Nous sommes en Corée. Elle a perdu sa voix subitement, une première fois à 17 ans, puis elle l'a retrouvée, mais reperdue il y a quelques mois. Dans l'intervalle, elle a eu un enfant. On ne saura rien du père inexistant. Elle vit plus que sobrement dans un petit appartement. Sa vie, monotone, c'est de marcher dans la nuit, prendre des bus pour rentrer, voir son enfant quand les institutions où il a dû être placé, vu son handicap à elle, lui en laisse le loisir. Et surtout, elle apprend le grec ancien, ce qui est fort rare en Corée, comme pour donner un sens à son existence en pointillés.
Lui est un coréen qui s'est installé quelques années en Allemagne. Il a eu des rapports difficiles avec son père aujourd'hui décédé, au contraire de sa grande proximité de coeur avec sa soeur. Rentré en Corée, l'obscurité tombe peu à peu sur sa vie, inexorable, face à une dégénérescence oculaire qui s'avance. Il est professeur de grec ancien…

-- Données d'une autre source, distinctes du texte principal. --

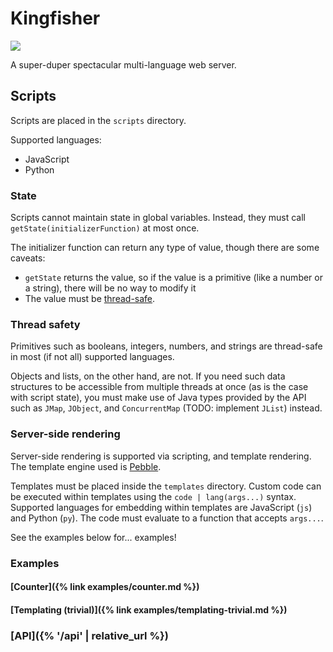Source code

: ---
---

# Kingfisher

![](https://upload.wikimedia.org/wikipedia/commons/0/0c/BeltedKingfisherJG_Male.jpg)

A super-duper spectacular multi-language web server.

## Scripts

Scripts are placed in the `scripts` directory.

Supported languages:
- JavaScript
- Python

### State

Scripts cannot maintain state in global variables. Instead, they must call `getState(initializerFunction)` at most once.

The initializer function can return any type of value, though there are some caveats:
- `getState` returns the value, so if the value is a primitive (like a number or a string), there will be no way to modify it
- The value must be [thread-safe](#thread-safety).

### Thread safety

Primitives such as booleans, integers, numbers, and strings are thread-safe in most (if not all) supported languages.

Objects and lists, on the other hand, are not. If you need such data structures to be accessible from multiple threads at once (as is the case with script state), you must make use of Java types provided by the API such as `JMap`, `JObject`, and `ConcurrentMap` (TODO: implement `JList`) instead.

### Server-side rendering

Server-side rendering is supported via scripting, and template rendering. The template engine used is [Pebble](https://pebbletemplates.io/).

Templates must be placed inside the `templates` directory. Custom code can be executed within templates using the `code | lang(args...)` syntax. Supported languages for embedding within templates are JavaScript (`js`) and Python (`py`). The code must evaluate to a function that accepts `args...`.

See the examples below for... examples!

### Examples

#### [Counter]({% link examples/counter.md %})

#### [Templating (trivial)]({% link examples/templating-trivial.md %})

### [API]({% '/api' | relative_url %})
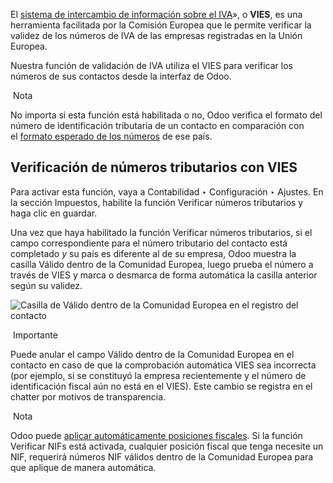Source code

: El [sistema de intercambio de información sobre el IVA](https://ec.europa.eu/taxation_customs/vies/#/vat-validation)», o **VIES**, es una herramienta facilitada por la Comisión Europea que le permite verificar la validez de los números de IVA de las empresas registradas en la Unión Europea.

Nuestra función de validación de IVA utiliza el VIES para verificar los números de sus contactos desde la interfaz de Odoo.

 Nota

No importa si esta función está habilitada o no, Odoo verifica el formato del número de identificación tributaria de un contacto en comparación con el [formato esperado de los números](https://es.wikipedia.org/wiki/Identificaci%C3%B3n_tributaria_en_la_Uni%C3%B3n_Europea#Identificaci%C3%B3n_tributaria_a_efectos_del_IVA_intracomunitario) de ese país.

## Verificación de números tributarios con VIES[](https://www.odoo.com/documentation/17.0/es/applications/finance/accounting/taxes/vat_verification.html#vies-vat-number-verification "Enlazar permanentemente con este título")

Para activar esta función, vaya a Contabilidad ‣ Configuración ‣ Ajustes. En la sección Impuestos, habilite la función Verificar números tributarios y haga clic en guardar.

Una vez que haya habilitado la función Verificar números tributarios, si el campo correspondiente para el número tributario del contacto está completado _y_ su país es diferente al de su empresa, Odoo muestra la casilla Válido dentro de la Comunidad Europea, luego prueba el número a través de VIES y marca o desmarca de forma automática la casilla anterior según su validez.

![Casilla de Válido dentro de la Comunidad Europea en el registro del contacto](https://www.odoo.com/documentation/17.0/es/_images/intra-community-valid.png)

 Importante

Puede anular el campo Válido dentro de la Comunidad Europea en el contacto en caso de que la comprobación automática VIES sea incorrecta (por ejemplo, si se constituyó la empresa recientemente y el número de identificación fiscal aún no está en el VIES). Este cambio se registra en el chatter por motivos de transparencia.

 Nota

Odoo puede [aplicar automáticamente posiciones fiscales](https://www.odoo.com/documentation/17.0/es/applications/finance/accounting/taxes/fiscal_positions.html#fiscal-positions-automatic). Si la función Verificar NIFs está activada, cualquier posición fiscal que tenga necesite un NIF, requerirá números NIF válidos dentro de la Comunidad Europea para que aplique de manera automática.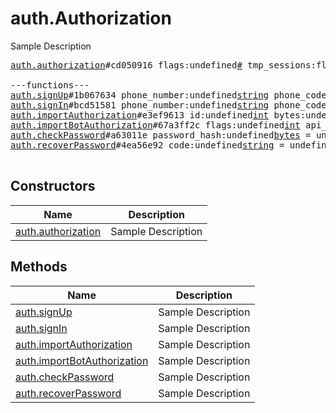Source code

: # auth.Authorization

Sample Description

<pre>
<a href="../constructor/auth.authorization">auth.authorization</a>#cd050916 flags:undefined<a href="../type/#.md">#</a> tmp_sessions:flags.0?<a href="../type/int.md">int</a> user:undefined<a href="../type/User.md">User</a> = undefined<a href="../type/auth.Authorization.md">auth.Authorization</a>;

---functions---
<a href="../method/auth.signUp">auth.signUp</a>#1b067634 phone_number:undefined<a href="../type/string.md">string</a> phone_code_hash:undefined<a href="../type/string.md">string</a> phone_code:undefined<a href="../type/string.md">string</a> first_name:undefined<a href="../type/string.md">string</a> last_name:undefined<a href="../type/string.md">string</a> = undefined<a href="../type/auth.Authorization.md">auth.Authorization</a>;
<a href="../method/auth.signIn">auth.signIn</a>#bcd51581 phone_number:undefined<a href="../type/string.md">string</a> phone_code_hash:undefined<a href="../type/string.md">string</a> phone_code:undefined<a href="../type/string.md">string</a> = undefined<a href="../type/auth.Authorization.md">auth.Authorization</a>;
<a href="../method/auth.importAuthorization">auth.importAuthorization</a>#e3ef9613 id:undefined<a href="../type/int.md">int</a> bytes:undefined<a href="../type/bytes.md">bytes</a> = undefined<a href="../type/auth.Authorization.md">auth.Authorization</a>;
<a href="../method/auth.importBotAuthorization">auth.importBotAuthorization</a>#67a3ff2c flags:undefined<a href="../type/int.md">int</a> api_id:undefined<a href="../type/int.md">int</a> api_hash:undefined<a href="../type/string.md">string</a> bot_auth_token:undefined<a href="../type/string.md">string</a> = undefined<a href="../type/auth.Authorization.md">auth.Authorization</a>;
<a href="../method/auth.checkPassword">auth.checkPassword</a>#a63011e password_hash:undefined<a href="../type/bytes.md">bytes</a> = undefined<a href="../type/auth.Authorization.md">auth.Authorization</a>;
<a href="../method/auth.recoverPassword">auth.recoverPassword</a>#4ea56e92 code:undefined<a href="../type/string.md">string</a> = undefined<a href="../type/auth.Authorization.md">auth.Authorization</a>;

</pre>

## Constructors

| Name | Description |
|------|-------------|
| [auth.authorization](../constructor/auth.authorization.md) | Sample Description |

## Methods

| Name | Description |
|------|-------------|
| [auth.signUp](../method/auth.signUp.md) | Sample Description |
| [auth.signIn](../method/auth.signIn.md) | Sample Description |
| [auth.importAuthorization](../method/auth.importAuthorization.md) | Sample Description |
| [auth.importBotAuthorization](../method/auth.importBotAuthorization.md) | Sample Description |
| [auth.checkPassword](../method/auth.checkPassword.md) | Sample Description |
| [auth.recoverPassword](../method/auth.recoverPassword.md) | Sample Description |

Bien sûr, ils vont se rencontrer, dans ce cours où seuls quelques rares élèves se sont inscrits. Leur rencontre n'a rien à voir avec un coup de foudre...c'est tellement long déjà de se capter l'un l'autre, lorsqu'il manque un sens à chacun !
Les deux personnages sont des boules de souffrance. Le handicap dont ils souffrent les enferme sur eux-mêmes, dans leurs souvenirs névrotiques, leurs rêves et cauchemars. L'auteur nous les livre bruts, ce qui donne une sensation d'étrangeté, d'histoire décousue, sans progression. Comme s'il n'y avait pas d'issue pour eux, chacun dans leur bulle de mutisme, de secret et de pudeur.
La construction du récit rend parfaitement cette atmosphère, elle est assez complexe et déroutante, les personnages ne sont pas nommés, on parle de "la femme", alors que l'homme, au moins partiellement, se raconte, recolle ses morceaux d'existence, lorsque l'auteur le place en narrateur.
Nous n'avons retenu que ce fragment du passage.